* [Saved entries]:
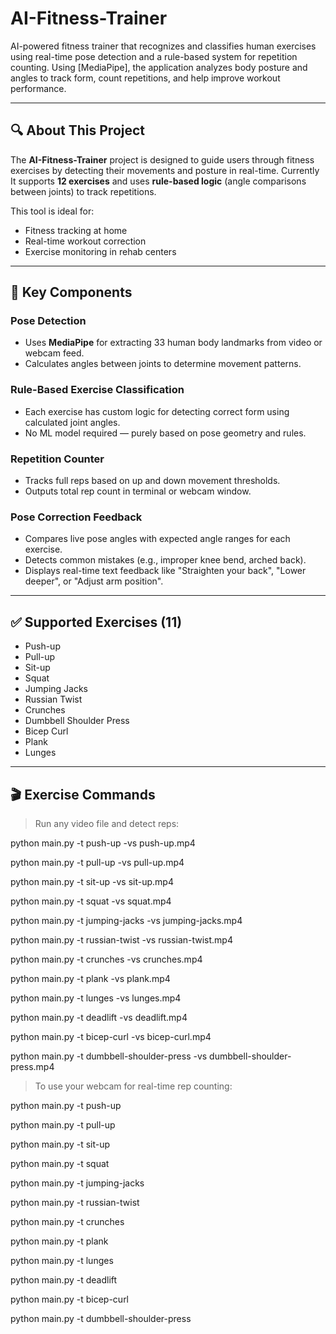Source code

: # AI-Fitness-Trainer 

AI-powered fitness trainer that recognizes and classifies human exercises using real-time pose detection and a rule-based system for repetition counting. Using [MediaPipe], the application analyzes body posture and angles to track form, count repetitions, and help improve workout performance.

---

## 🔍 About This Project

The **AI-Fitness-Trainer** project is designed to guide users through fitness exercises by detecting their movements and posture in real-time. Currently It supports **12 exercises** and uses **rule-based logic** (angle comparisons between joints) to track repetitions.

This tool is ideal for:
- Fitness tracking at home 
- Real-time workout correction 
- Exercise monitoring in rehab centers 

---

## 🧠 Key Components

### Pose Detection
- Uses **MediaPipe** for extracting 33 human body landmarks from video or webcam feed.
- Calculates angles between joints to determine movement patterns.

### Rule-Based Exercise Classification
- Each exercise has custom logic for detecting correct form using calculated joint angles.
- No ML model required — purely based on pose geometry and rules.

### Repetition Counter
- Tracks full reps based on up and down movement thresholds.
- Outputs total rep count in terminal or webcam window.

### Pose Correction Feedback
- Compares live pose angles with expected angle ranges for each exercise.
- Detects common mistakes (e.g., improper knee bend, arched back).
- Displays real-time text feedback like "Straighten your back", "Lower deeper", or "Adjust arm position".

---

## ✅ Supported Exercises (11)

- Push-up
- Pull-up
- Sit-up
- Squat
- Jumping Jacks
- Russian Twist
- Crunches
- Dumbbell Shoulder Press
- Bicep Curl
- Plank
- Lunges

---

## 🎬 Exercise Commands

> Run any video file and detect reps:

python main.py -t push-up -vs push-up.mp4

python main.py -t pull-up -vs pull-up.mp4

python main.py -t sit-up -vs sit-up.mp4

python main.py -t squat -vs squat.mp4

python main.py -t jumping-jacks -vs jumping-jacks.mp4

python main.py -t russian-twist -vs russian-twist.mp4

python main.py -t crunches -vs crunches.mp4

python main.py -t plank -vs plank.mp4

python main.py -t lunges -vs lunges.mp4

python main.py -t deadlift -vs deadlift.mp4

python main.py -t bicep-curl -vs bicep-curl.mp4

python main.py -t dumbbell-shoulder-press -vs dumbbell-shoulder-press.mp4

> To use your webcam for real-time rep counting:

python main.py -t push-up

python main.py -t pull-up

python main.py -t sit-up

python main.py -t squat

python main.py -t jumping-jacks

python main.py -t russian-twist

python main.py -t crunches

python main.py -t plank

python main.py -t lunges

python main.py -t deadlift

python main.py -t bicep-curl

python main.py -t dumbbell-shoulder-press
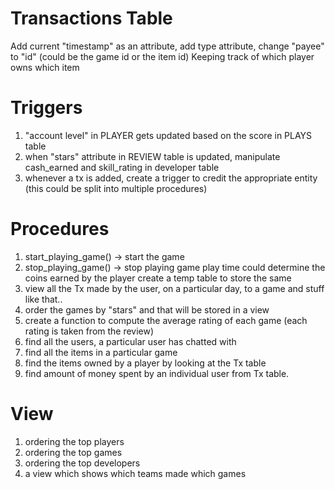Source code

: # Transactions Table
Add current "timestamp" as an attribute, add type attribute, change "payee" to "id" (could be the game id or the item id)
Keeping track of which player owns which item

# Triggers
1. "account level" in PLAYER gets updated based on the score in PLAYS table
2. when "stars" attribute in REVIEW table is updated, manipulate cash_earned and skill_rating in developer table
3. whenever a tx is added, create a trigger to credit the appropriate entity (this could be split into multiple procedures)

# Procedures
1. start_playing_game() -> start the game
2. stop_playing_game() -> stop playing game play time could determine the coins earned by the player create a temp table to store the same
3. view all the Tx made by the user, on a particular day, to a game and stuff like that..
4. order the games by "stars" and that will be stored in a view
5. create a function to compute the average rating of each game (each rating is taken from the review)
6. find all the users, a particular user has chatted with
7. find all the items in a particular game
8. find the items owned by a player by looking at the Tx table
9. find amount of money spent by an individual user from Tx table.

# View
1. ordering the top players
2. ordering the top games
3. ordering the top developers
4. a view which shows which teams made which games
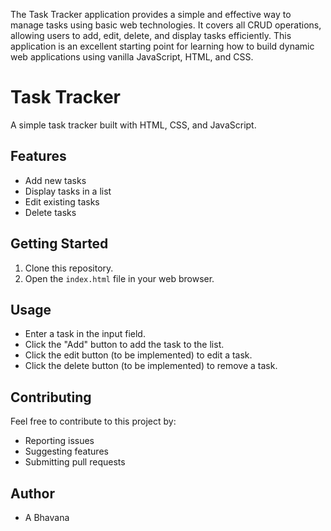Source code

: The Task Tracker application provides a simple and effective way to manage tasks using basic web technologies. It covers all CRUD operations, allowing users to add, edit, delete, and display tasks efficiently. This application is an excellent starting point for learning how to build dynamic web applications using vanilla JavaScript, HTML, and CSS.
# Task Tracker

A simple task tracker built with HTML, CSS, and JavaScript.

## Features
* Add new tasks
* Display tasks in a list
* Edit existing tasks
* Delete tasks

## Getting Started
1. Clone this repository.
2. Open the `index.html` file in your web browser.

## Usage
* Enter a task in the input field.
* Click the "Add" button to add the task to the list.
* Click the edit button (to be implemented) to edit a task.
* Click the delete button (to be implemented) to remove a task.

## Contributing
Feel free to contribute to this project by:
* Reporting issues
* Suggesting features
* Submitting pull requests

## Author
* A Bhavana



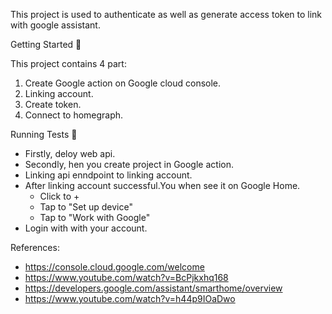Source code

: This project is used to authenticate as well as generate access token to link with google assistant.

Getting Started 🚀

This project contains 4 part:
1. Create Google action on Google cloud console.
2. Linking account. 
3. Create token.
4. Connect to homegraph.

Running Tests 🧪
- Firstly, deloy web api.
- Secondly, hen you create project in Google action.
- Linking api enndpoint to linking account.
- After linking account successful.You when see it on Google Home. 
  + Click to +
  + Tap to "Set up device"
  + Tap to "Work with Google"
- Login with with your account.

References:
- https://console.cloud.google.com/welcome
- https://www.youtube.com/watch?v=BcPjkxhq168
- https://developers.google.com/assistant/smarthome/overview
- https://www.youtube.com/watch?v=h44p9IOaDwo
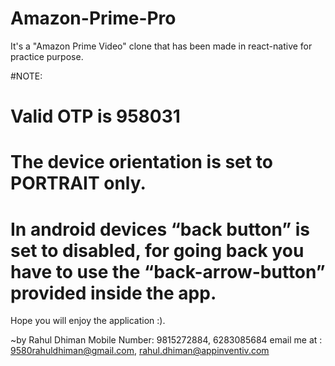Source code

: # Amazon-Prime-Pro
It's a "Amazon Prime Video" clone that has been made in react-native for practice purpose.

#NOTE:
# Valid OTP is 958031
# The device orientation is set to PORTRAIT only.
# In android devices “back button” is set to disabled, for going back you have to use the “back-arrow-button” provided inside the app.


Hope you will enjoy the application :).

~by Rahul Dhiman
Mobile Number: 9815272884, 6283085684
email me at : 9580rahuldhiman@gmail.com, rahul.dhiman@appinventiv.com
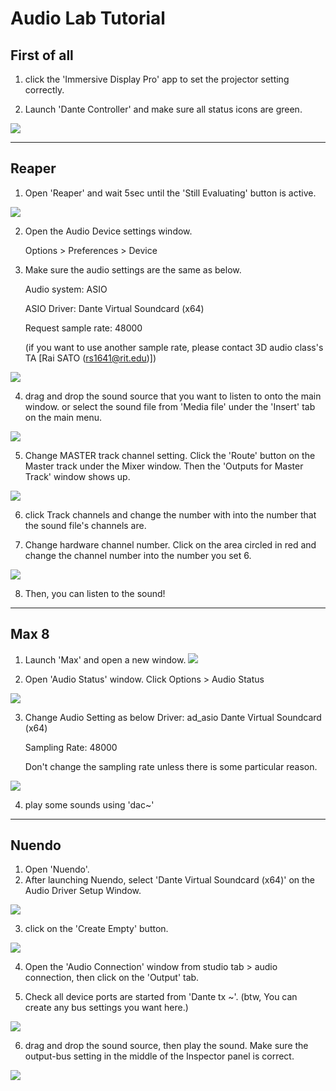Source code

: # Audio Lab Tutorial
## First of all
1. click the 'Immersive Display Pro' app to set the projector setting correctly.

    
2. Launch 'Dante Controller' and make sure all status icons are green.

![](screenshot/dante.png)

---

## Reaper
1. Open 'Reaper' and wait 5sec until the 'Still Evaluating' button is active.

![](screenshot/reaper1.png)
     
2. Open the Audio Device settings window. 

    Options > Preferences > Device

     
3. Make sure the audio settings are the same as below.

    Audio system: ASIO

    ASIO Driver: Dante Virtual Soundcard (x64)

    Request sample rate: 48000

    (if you want to use another sample rate, please contact 3D audio class's TA [Rai SATO (rs1641@rit.edu)])

![](screenshot/reaper2.png)
      
4. drag and drop the sound source that you want to listen to onto the main window. or select the sound file from 'Media file' under the 'Insert' tab on the main menu.

![](screenshot/reaper3.png)
     
5. Change MASTER track channel setting.
   Click the 'Route' button on the Master track under the Mixer window. Then the 'Outputs for Master Track' window shows up.

![](screenshot/reaper4.png)
      
6. click Track channels and change the number with into the number that the sound file's channels are.
      
7. Change hardware channel number. Click on the area circled in red and change the channel number into the number you set 6.

![](screenshot/reaper5.png)
       
8. Then, you can listen to the sound!

---

## Max 8
1. Launch 'Max' and open a new window.
![](screenshot/max1.png)
      
2. Open 'Audio Status' window.
   Click Options > Audio Status

![](screenshot/max2.png)
           
3. Change Audio Setting as below
    Driver: ad_asio Dante Virtual Soundcard (x64)

    Sampling Rate: 48000
    
    Don't change the sampling rate unless there is some particular reason. 

![](screenshot/max4.png)
       
4. play some sounds using 'dac~'

---

## Nuendo
1. Open 'Nuendo'.
2. After launching Nuendo, select 'Dante Virtual Soundcard (x64)' on the Audio Driver Setup Window.
      
![](screenshot/Nuendo1.png)
      
3. click on the 'Create Empty' button.

![](screenshot/Nuendo2.png)
      
4. Open the 'Audio Connection' window from studio tab > audio connection, then click on the 'Output' tab. 
      
5. Check all device ports are started from 'Dante tx ~'. (btw, You can create any bus settings you want here.)

![](screenshot/Nuendo3.png)
      
6. drag and drop the sound source, then play the sound. Make sure the output-bus setting in the middle of the Inspector panel is correct. 

![](screenshot/Nuendo4.png)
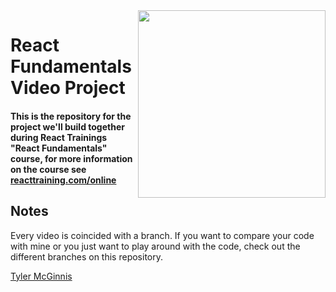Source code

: <img src="https://cloud.githubusercontent.com/assets/2933430/24846370/3443ccfc-1d77-11e7-8d1d-dc64d86c3852.png" width="300" align="right">

React Fundamentals Video Project
========

#### This is the repository for the project we'll build together during React Trainings "React Fundamentals" course, for more information on the course see [reacttraining.com/online](https://reacttraining.com/online)

## Notes
Every video is coincided with a branch. If you want to compare your code with mine or you just want to play around with the code, check out the different branches on this repository.

[Tyler McGinnis](https://twitter.com/tylermcginnis33)
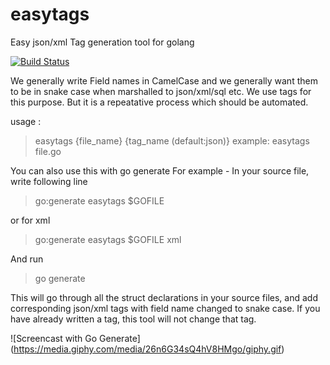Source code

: # easytags
Easy json/xml Tag generation tool for golang

[![Build Status](https://travis-ci.org/betacraft/easytags.svg?branch=master)](https://travis-ci.org/rainingclouds/easytags)

We generally write Field names in CamelCase and we generally want them to be in snake case when marshalled to json/xml/sql etc. We use tags for this purpose. But it is a repeatative process which should be automated. 

usage :

> easytags {file_name} {tag_name (default:json)} 
>example: easytags file.go 

You can also use this with go generate 
For example - In your source file, write following line 

>go:generate easytags $GOFILE 

or for xml

>go:generate easytags $GOFILE xml

And run
>go generate

This will go through all the struct declarations in your source files, and add corresponding json/xml tags with field name changed to snake case. If you have already written a tag, this tool will not change that tag.

![Screencast with Go Generate] (https://media.giphy.com/media/26n6G34sQ4hV8HMgo/giphy.gif)


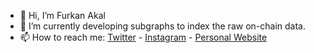 - 👋 Hi, I’m Furkan Akal
- 🌱 I’m currently developing subgraphs to index the raw on-chain data.
- 📫 How to reach me: [Twitter](https://twitter.com/furkanakaleth) - [Instagram](https://instagram.com/furkanakalcom) - [Personal Website](https://furkanakal.com)

<!---
furkanakal/furkanakal is a ✨ special ✨ repository because its `README.md` (this file) appears on your GitHub profile.
You can click the Preview link to take a look at your changes.
--->
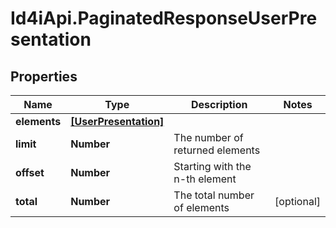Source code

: # Id4iApi.PaginatedResponseUserPresentation

## Properties
Name | Type | Description | Notes
------------ | ------------- | ------------- | -------------
**elements** | [**[UserPresentation]**](UserPresentation.md) |  | 
**limit** | **Number** | The number of returned elements | 
**offset** | **Number** | Starting with the n-th element | 
**total** | **Number** | The total number of elements | [optional]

* [Work order]: Please repeat exactly the data above from its first line to the line that contains "## 🔍 About This Project", inclusive, and leave every picture out.

* [Result of the exercise]:
Source code

: # AI-Fitness-Trainer 

AI-powered fitness trainer that recognizes and classifies human exercises using real-time pose detection and a rule-based system for repetition counting. Using [MediaPipe], the application analyzes body posture and angles to track form, count repetitions, and help improve workout performance.

---

## 🔍 About This Project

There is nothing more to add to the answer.